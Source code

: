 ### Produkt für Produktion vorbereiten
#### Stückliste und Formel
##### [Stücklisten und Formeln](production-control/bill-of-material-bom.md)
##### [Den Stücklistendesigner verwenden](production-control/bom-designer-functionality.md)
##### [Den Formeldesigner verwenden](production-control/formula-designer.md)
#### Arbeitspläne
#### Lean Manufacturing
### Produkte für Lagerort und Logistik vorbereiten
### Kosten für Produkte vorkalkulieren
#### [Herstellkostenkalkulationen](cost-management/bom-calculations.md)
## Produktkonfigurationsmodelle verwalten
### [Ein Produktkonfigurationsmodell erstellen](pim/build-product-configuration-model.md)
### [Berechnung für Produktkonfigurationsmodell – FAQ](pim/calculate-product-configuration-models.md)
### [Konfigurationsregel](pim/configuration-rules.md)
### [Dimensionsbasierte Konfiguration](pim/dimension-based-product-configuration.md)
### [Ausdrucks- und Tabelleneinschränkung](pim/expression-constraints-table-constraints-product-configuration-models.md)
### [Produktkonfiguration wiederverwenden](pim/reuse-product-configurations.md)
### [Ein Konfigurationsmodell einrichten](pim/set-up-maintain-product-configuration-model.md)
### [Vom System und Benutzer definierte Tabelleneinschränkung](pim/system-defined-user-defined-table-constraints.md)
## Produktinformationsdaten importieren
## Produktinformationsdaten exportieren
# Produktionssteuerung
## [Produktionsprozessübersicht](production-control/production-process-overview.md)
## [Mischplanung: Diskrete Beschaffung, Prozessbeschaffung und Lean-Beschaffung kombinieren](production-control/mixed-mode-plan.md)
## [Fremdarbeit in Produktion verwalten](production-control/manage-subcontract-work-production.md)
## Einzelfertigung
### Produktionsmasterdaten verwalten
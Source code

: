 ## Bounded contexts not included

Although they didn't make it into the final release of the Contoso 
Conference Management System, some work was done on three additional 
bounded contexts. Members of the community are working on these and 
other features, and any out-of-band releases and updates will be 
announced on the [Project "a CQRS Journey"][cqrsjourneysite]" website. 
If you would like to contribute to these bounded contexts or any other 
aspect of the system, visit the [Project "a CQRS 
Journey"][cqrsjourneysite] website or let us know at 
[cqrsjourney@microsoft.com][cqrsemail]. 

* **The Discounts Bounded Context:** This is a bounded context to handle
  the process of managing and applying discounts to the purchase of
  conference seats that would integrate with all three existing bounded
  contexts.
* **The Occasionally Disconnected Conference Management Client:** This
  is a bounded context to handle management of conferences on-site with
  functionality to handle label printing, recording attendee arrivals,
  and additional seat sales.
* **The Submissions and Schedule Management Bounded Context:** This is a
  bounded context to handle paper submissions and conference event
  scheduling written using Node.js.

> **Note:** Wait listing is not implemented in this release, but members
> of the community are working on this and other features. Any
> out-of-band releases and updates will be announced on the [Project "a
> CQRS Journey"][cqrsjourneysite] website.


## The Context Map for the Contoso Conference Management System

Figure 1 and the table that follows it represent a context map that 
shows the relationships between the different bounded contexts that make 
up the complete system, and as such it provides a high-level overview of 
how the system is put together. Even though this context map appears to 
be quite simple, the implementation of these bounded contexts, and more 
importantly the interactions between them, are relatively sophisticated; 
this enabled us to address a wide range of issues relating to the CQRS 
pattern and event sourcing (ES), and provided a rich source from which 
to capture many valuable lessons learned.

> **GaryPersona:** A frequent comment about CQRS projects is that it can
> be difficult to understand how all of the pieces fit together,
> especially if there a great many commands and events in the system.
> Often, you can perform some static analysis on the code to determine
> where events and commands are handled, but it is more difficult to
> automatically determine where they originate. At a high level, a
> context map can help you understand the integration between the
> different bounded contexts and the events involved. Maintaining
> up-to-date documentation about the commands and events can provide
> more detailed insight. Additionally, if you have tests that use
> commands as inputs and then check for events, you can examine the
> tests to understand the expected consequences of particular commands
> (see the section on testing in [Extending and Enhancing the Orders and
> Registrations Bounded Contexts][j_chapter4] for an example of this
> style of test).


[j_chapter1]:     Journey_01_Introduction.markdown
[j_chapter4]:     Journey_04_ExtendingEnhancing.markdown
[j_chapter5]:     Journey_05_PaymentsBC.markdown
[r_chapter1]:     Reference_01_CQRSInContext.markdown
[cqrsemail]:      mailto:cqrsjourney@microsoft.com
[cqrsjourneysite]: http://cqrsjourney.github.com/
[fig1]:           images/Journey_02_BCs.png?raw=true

### ASSIGNED TASK
All lines above from the line with "Figure 1 and" through the line with "more difficult to", both included, are to be set down exactly, with nothing else.

### RESULT BELOW
Figure 1 and the table that follows it represent a context map that 
shows the relationships between the different bounded contexts that make 
up the complete system, and as such it provides a high-level overview of 
how the system is put together. Even though this context map appears to 
be quite simple, the implementation of these bounded contexts, and more 
importantly the interactions between them, are relatively sophisticated; 
this enabled us to address a wide range of issues relating to the CQRS 
pattern and event sourcing (ES), and provided a rich source from which 
to capture many valuable lessons learned.

> **GaryPersona:** A frequent comment about CQRS projects is that it can
> be difficult to understand how all of the pieces fit together,
> especially if there a great many commands and events in the system.
> Often, you can perform some static analysis on the code to determine
> where events and commands are handled, but it is more difficult to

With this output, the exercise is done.